La Suprema Corte di Cassazione con la sentenza n. 9648 del 6 marzo 2024 ha chiarito che la confisca del profitto del reato tributario può essere disposta dal giudice dell’esecuzione, anche per l’equivalente.

Nel caso di specie in data 11 febbraio 2019 il giudice per le indagini preliminari del Tribunale di Busto Arsizio aveva disposto il sequestro preventivo di un immobile intestato alla ricorrente fino al limite massimo di 405.731,71 euro, cui era seguito un provvedimento di integrazione del decreto di sequestro preventivo, esteso anche ai saldi giacenti sui conti correnti bancari e postali intestati alla stessa sino al limite massimo di 405.731,71 euro. In data 13 maggio 2021, il giudice dell’udienza preliminare del Tribunale di Busto Arsizio aveva pronunciato una sentenza ex art. 444 c.p.p. in relazione, tra l’altro, a plurimi reati tributari, senza nulla disporre in ordine a quanto in sequestro ed infine in data 13 maggio 2023, la difesa aveva chiesto al giudice dell’esecuzione di dichiarare la perdita di efficacia del sequestro preventivo, non essendo stata disposta la confisca di quanto sequestrato nella sentenza ex art. 444 c.p.p., ma il GIP ordinava la confisca dei beni in sequestro. Il provvedimento è stato impugnato con ricorso per cassazione, riqualificato in giudizio di opposizione ex art. 667 co. 4, c.p.p., conclusosi con il provvedimento impugnato che, pur riducendo il valore beni confiscati, ha confermato la possibilità, per il giudice dell’esecuzione, di disporre la confisca per equivalente, trattandosi di provvedimento obbligatorio.

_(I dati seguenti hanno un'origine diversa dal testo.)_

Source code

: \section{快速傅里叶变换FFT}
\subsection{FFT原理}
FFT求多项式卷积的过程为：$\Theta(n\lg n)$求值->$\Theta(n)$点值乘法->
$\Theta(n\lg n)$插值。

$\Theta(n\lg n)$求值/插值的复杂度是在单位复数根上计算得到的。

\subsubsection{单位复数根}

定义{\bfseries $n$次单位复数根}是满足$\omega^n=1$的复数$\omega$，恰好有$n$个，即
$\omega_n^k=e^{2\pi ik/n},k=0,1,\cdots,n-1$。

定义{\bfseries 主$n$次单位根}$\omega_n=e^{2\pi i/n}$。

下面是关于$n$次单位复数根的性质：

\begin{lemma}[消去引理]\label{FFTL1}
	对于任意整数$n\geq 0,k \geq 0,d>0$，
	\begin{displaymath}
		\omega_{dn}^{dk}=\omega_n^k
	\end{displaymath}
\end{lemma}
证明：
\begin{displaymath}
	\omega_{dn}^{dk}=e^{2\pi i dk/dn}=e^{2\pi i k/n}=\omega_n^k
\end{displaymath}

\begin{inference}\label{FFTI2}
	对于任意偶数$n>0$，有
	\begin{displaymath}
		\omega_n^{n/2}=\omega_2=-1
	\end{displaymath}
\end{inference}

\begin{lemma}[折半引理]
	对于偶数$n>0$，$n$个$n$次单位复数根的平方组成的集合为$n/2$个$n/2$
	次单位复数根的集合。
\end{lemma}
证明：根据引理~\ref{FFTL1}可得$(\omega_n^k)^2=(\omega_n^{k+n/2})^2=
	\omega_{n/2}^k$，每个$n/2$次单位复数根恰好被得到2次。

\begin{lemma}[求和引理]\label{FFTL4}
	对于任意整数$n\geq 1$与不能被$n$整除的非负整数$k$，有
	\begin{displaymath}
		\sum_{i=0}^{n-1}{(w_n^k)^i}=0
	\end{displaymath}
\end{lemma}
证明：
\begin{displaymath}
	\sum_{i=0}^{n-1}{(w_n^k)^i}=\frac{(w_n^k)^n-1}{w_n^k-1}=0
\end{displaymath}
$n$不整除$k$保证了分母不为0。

La Suprema Corte ha dunque affermato che in sede di esecuzione è consentito, in forza del disposto di cui all’art. 676 c.p.p., disporre la confisca per equivalente del profitto del reato di cui all’art.640-bis c.p., qualora la sentenza irrevocabile di applicazione della pena non vi abbia provveduto, attesa la natura obbligatoria della stessa ai sensi dell’art. 322-ter c.p.

Le Sezioni unite della Corte di Cassazione hanno sottolineato che l’imputato viene ad essere direttamente colpito nelle sue disponibilità economiche (e non nella cosa in quanto derivante dal reato), e ciò perché autore dell’illecito, restando il collegamento tra la confisca, da un lato, ed il prezzo o profitto del reato, dall’altro, misurato solo da un meccanismo di equivalenza economica. L’oggetto della confisca di valore, in assenza del nesso di pertinenzialità col reato, costituisce sola una conseguenza sanzionatoria dello stesso.

Ciò che assume rilievo non è il carattere punitivo della confisca per equivalente, ma la natura obbligatoria della sua applicazione prescritta, con riguardo ai reati tributari, dall’ arft. 12 bis del DLgs. 74/2000, essendo sempre ordinata nel caso di condanna o applicazione della pena su richiesta delle parti a norma dell’art. 444 c.p.p.. Trattandosi di una statuizione imposta dalla legge, la confisca, anche per equivalente, può essere disposta anche dal giudice dell’esecuzione secondo l’espressa previsione dell’art. 676 c.p.p..

La natura sanzionatoria/afflittiva (e dunque strettamente personale) della confisca per equivalente rileva sotto altro e differente profilo, nel senso che essa non può essere applicata nei confronti di persona già deceduta. Infatti, diversamente opinando si giungerebbe alla inaccettabile conseguenza della applicazione di una sanzione nei confronti degli eredi, che sono certamente estranei al reato. In caso di morte viene meno il rapporto di titolarità/disponibilità da parte del condannato del bene di valore corrispondente al profitto che ne consente l’ablazione e che deve essere valutato al momento dell’adozione del provvedimento, non avendo la decisione del giudice dell’esecuzione efficacia “retroattiva”: la confisca disposta nei confronti di persona già deceduta colpisce beni che sono ormai nella disponibilità degli eredi.